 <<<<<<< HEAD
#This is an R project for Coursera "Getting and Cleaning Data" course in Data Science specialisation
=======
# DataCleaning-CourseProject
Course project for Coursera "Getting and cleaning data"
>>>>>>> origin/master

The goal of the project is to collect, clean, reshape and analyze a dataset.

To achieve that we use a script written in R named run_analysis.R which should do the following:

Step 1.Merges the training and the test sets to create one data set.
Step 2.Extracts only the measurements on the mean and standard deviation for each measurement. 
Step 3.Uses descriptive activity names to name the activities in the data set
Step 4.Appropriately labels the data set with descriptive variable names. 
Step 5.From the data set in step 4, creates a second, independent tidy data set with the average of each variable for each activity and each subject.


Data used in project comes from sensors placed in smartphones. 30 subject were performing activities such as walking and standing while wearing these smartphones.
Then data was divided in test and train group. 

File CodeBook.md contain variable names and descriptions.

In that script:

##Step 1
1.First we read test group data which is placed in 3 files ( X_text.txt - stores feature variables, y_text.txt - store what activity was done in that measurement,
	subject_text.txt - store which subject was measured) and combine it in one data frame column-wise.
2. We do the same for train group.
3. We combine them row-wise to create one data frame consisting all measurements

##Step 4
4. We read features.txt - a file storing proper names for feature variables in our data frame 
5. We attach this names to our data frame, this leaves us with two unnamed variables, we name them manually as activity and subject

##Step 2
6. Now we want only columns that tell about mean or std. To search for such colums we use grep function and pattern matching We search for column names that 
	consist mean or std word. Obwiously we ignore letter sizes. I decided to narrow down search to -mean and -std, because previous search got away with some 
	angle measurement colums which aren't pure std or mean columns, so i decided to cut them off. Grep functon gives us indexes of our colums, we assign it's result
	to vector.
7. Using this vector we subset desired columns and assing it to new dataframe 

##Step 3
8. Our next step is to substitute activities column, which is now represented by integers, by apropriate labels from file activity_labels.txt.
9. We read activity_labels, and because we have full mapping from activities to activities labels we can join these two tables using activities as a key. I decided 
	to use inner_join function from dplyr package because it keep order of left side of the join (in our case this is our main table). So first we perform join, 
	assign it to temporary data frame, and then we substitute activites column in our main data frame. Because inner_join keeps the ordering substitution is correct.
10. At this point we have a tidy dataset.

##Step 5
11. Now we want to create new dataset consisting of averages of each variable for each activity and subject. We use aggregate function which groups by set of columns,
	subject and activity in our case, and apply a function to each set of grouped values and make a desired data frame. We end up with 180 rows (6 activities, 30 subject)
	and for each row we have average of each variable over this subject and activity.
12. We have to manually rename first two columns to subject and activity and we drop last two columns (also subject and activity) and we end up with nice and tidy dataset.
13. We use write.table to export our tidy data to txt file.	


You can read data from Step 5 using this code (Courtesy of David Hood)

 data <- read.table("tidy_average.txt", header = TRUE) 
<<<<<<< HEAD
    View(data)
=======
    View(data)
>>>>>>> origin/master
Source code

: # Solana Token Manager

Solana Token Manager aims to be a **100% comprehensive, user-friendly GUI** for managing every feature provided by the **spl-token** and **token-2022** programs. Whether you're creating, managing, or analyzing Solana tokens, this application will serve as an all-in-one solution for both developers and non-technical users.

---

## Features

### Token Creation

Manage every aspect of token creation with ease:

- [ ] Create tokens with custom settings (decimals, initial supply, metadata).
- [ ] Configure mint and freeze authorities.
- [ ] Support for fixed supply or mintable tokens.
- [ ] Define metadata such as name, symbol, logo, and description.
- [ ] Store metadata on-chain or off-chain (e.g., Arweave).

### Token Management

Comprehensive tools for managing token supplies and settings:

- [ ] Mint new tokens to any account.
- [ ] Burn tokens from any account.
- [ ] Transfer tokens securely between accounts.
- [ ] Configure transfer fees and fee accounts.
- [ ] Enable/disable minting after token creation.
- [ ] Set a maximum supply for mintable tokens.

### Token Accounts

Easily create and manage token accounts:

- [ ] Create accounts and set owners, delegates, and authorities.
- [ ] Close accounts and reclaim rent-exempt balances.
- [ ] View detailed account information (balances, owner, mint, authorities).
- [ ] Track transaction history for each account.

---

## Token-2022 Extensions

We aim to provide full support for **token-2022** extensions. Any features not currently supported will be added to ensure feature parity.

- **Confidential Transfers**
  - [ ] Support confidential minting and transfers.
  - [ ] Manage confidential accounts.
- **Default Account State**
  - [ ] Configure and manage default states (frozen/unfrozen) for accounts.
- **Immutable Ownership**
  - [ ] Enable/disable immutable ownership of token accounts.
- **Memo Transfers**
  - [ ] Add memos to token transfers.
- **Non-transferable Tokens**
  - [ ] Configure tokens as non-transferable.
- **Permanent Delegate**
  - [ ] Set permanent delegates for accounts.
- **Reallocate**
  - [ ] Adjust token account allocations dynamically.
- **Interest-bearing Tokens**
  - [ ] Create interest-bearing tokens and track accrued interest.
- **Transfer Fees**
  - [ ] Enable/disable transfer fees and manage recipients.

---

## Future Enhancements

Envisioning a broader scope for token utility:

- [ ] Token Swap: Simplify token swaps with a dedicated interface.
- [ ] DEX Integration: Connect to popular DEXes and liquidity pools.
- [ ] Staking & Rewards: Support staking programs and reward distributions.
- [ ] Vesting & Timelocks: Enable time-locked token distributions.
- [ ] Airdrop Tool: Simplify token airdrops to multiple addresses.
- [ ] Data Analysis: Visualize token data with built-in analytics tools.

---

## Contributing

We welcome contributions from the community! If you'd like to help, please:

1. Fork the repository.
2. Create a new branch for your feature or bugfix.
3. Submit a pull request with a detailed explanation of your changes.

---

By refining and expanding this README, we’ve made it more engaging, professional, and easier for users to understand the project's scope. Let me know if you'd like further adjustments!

--

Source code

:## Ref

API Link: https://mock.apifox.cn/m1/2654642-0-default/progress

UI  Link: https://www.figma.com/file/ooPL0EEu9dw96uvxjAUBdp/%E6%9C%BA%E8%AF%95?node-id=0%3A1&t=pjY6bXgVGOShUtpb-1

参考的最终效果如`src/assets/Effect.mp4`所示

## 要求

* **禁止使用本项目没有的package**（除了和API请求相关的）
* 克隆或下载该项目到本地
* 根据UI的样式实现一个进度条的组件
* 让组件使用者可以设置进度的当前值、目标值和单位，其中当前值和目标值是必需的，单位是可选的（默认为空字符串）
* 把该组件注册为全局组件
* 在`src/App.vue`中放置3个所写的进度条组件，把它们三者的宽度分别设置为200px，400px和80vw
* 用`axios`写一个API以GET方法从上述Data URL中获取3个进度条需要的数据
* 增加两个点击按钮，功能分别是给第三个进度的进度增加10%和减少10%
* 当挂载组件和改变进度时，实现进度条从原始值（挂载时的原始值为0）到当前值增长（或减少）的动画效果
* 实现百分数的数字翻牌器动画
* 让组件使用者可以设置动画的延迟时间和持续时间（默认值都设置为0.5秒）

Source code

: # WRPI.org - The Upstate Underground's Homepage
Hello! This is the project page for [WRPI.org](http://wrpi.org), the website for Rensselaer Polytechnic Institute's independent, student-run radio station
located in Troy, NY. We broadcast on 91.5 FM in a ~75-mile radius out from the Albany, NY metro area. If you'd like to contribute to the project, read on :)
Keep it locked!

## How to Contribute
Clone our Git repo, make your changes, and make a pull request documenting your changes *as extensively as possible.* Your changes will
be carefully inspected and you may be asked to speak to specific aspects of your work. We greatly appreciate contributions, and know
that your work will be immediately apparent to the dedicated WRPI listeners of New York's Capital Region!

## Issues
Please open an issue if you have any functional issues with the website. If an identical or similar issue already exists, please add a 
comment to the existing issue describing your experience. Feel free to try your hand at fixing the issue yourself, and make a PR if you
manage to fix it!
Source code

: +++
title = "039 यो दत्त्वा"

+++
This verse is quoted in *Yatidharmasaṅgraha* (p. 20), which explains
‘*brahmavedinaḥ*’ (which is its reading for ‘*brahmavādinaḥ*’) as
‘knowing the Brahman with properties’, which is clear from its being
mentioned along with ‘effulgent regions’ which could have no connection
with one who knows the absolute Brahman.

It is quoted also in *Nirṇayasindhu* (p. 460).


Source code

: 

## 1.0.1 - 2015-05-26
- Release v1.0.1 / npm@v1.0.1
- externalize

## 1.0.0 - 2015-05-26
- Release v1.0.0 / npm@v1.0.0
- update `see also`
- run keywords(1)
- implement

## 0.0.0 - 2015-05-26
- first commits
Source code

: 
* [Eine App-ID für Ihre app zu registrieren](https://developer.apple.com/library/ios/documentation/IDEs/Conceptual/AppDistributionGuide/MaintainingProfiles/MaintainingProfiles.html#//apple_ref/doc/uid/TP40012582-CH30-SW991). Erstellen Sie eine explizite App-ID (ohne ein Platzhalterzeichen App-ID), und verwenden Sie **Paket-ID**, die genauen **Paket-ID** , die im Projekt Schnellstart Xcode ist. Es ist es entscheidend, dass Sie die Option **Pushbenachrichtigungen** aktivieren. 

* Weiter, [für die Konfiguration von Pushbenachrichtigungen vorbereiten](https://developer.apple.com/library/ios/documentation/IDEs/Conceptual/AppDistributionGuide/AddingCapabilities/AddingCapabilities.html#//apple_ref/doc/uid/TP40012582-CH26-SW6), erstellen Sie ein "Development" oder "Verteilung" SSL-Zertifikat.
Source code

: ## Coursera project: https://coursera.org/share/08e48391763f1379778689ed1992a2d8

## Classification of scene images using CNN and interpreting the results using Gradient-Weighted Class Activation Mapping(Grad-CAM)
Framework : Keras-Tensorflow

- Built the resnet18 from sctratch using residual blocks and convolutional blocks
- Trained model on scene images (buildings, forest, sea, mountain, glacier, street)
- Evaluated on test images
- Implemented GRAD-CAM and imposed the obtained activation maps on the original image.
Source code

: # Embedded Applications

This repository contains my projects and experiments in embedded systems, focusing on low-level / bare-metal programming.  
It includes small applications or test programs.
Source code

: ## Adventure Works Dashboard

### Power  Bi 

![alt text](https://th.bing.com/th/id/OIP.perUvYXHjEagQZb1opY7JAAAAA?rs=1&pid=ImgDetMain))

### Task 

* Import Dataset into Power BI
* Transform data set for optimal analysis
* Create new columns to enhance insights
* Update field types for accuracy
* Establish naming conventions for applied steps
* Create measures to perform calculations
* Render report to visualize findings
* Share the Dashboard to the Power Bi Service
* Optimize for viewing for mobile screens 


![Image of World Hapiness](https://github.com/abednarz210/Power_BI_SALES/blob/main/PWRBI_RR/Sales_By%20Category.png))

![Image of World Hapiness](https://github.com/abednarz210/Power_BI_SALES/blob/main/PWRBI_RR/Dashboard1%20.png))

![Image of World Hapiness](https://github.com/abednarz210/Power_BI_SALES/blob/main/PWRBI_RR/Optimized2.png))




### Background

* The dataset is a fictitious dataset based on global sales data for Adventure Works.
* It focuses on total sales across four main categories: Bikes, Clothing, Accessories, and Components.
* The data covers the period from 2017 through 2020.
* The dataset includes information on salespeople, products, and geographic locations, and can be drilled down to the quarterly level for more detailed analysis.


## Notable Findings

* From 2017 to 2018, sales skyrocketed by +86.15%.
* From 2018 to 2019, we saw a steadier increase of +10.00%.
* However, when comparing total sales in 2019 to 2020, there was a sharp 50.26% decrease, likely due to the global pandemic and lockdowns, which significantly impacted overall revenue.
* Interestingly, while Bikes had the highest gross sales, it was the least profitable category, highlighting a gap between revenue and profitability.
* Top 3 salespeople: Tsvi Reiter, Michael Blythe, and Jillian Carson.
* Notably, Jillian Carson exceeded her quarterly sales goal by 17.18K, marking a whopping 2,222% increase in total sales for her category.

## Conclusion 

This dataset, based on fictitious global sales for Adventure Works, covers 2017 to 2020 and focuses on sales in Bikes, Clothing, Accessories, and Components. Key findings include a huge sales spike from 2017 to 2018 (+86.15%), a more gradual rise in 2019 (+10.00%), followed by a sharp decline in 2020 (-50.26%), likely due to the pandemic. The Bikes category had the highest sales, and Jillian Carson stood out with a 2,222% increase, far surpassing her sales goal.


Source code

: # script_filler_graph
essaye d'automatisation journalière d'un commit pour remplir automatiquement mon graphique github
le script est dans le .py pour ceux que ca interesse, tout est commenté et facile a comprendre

==

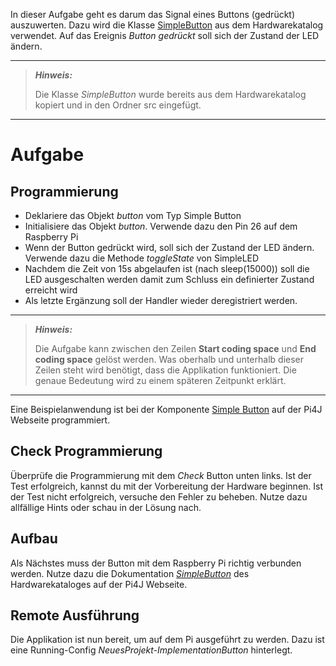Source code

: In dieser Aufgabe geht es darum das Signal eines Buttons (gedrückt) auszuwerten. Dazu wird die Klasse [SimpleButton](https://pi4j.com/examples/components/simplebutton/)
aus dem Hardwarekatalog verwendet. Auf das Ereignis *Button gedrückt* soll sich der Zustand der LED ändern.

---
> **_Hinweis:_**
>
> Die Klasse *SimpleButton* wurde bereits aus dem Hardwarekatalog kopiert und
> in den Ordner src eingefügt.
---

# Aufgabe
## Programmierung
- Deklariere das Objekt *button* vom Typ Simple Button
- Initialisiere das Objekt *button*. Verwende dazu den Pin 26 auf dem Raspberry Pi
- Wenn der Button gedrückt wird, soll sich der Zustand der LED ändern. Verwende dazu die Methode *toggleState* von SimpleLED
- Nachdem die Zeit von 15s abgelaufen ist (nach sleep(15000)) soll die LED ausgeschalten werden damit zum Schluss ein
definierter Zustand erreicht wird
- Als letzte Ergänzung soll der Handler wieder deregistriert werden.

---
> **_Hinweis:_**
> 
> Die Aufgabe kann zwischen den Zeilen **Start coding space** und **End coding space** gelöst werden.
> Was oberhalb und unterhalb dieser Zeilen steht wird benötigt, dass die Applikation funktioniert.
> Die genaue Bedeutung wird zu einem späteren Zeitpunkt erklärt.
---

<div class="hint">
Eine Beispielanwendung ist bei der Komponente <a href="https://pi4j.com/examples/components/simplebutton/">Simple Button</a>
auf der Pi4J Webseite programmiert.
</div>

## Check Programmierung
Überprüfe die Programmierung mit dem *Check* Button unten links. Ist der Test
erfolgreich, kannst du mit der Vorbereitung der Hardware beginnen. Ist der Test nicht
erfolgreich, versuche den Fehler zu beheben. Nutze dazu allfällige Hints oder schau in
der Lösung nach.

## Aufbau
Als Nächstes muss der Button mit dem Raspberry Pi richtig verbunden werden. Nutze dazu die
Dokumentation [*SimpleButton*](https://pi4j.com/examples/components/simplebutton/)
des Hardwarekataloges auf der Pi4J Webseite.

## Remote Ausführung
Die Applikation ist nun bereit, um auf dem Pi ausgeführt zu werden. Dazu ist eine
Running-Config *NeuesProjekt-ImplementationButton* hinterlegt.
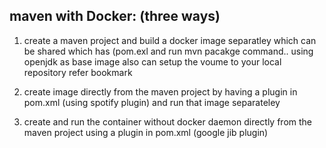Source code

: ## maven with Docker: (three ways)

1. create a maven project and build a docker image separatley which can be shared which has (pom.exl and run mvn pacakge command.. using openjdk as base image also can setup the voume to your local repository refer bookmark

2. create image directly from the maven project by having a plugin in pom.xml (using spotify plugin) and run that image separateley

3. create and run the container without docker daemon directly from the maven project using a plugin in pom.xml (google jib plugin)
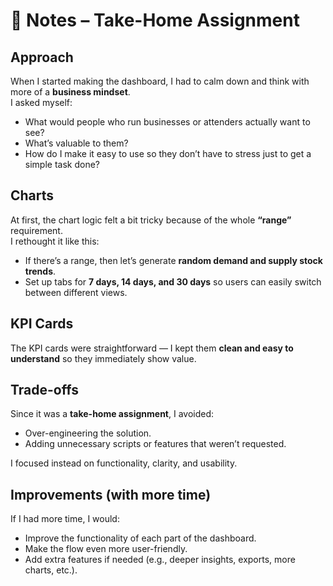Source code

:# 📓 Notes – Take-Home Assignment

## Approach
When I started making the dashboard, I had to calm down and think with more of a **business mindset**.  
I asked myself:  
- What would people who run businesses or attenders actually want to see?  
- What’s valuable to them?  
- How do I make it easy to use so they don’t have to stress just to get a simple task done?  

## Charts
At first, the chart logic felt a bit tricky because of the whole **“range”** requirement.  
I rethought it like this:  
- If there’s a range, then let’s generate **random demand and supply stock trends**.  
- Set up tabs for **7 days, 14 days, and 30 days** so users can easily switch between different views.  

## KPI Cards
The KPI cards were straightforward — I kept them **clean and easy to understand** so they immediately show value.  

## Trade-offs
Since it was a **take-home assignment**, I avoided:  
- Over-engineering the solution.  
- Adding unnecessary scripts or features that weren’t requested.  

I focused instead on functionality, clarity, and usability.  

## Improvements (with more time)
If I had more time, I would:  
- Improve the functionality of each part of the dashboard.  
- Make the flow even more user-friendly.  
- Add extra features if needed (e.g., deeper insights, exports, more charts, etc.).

YOUR OBJECTIVE: Give the exact lines, and only those, from the line containing "- run keywords(1)" through the line containing "# Embedded Applications" in the entries above.

WRITTEN ANSWER:
- run keywords(1)
- implement

## 0.0.0 - 2015-05-26
- first commits
Source code

: 
* [Eine App-ID für Ihre app zu registrieren](https://developer.apple.com/library/ios/documentation/IDEs/Conceptual/AppDistributionGuide/MaintainingProfiles/MaintainingProfiles.html#//apple_ref/doc/uid/TP40012582-CH30-SW991). Erstellen Sie eine explizite App-ID (ohne ein Platzhalterzeichen App-ID), und verwenden Sie **Paket-ID**, die genauen **Paket-ID** , die im Projekt Schnellstart Xcode ist. Es ist es entscheidend, dass Sie die Option **Pushbenachrichtigungen** aktivieren. 

* Weiter, [für die Konfiguration von Pushbenachrichtigungen vorbereiten](https://developer.apple.com/library/ios/documentation/IDEs/Conceptual/AppDistributionGuide/AddingCapabilities/AddingCapabilities.html#//apple_ref/doc/uid/TP40012582-CH26-SW6), erstellen Sie ein "Development" oder "Verteilung" SSL-Zertifikat.
Source code

: ## Coursera project: https://coursera.org/share/08e48391763f1379778689ed1992a2d8

## Classification of scene images using CNN and interpreting the results using Gradient-Weighted Class Activation Mapping(Grad-CAM)
Framework : Keras-Tensorflow

- Built the resnet18 from sctratch using residual blocks and convolutional blocks
- Trained model on scene images (buildings, forest, sea, mountain, glacier, street)
- Evaluated on test images
- Implemented GRAD-CAM and imposed the obtained activation maps on the original image.
Source code

: # Embedded Applications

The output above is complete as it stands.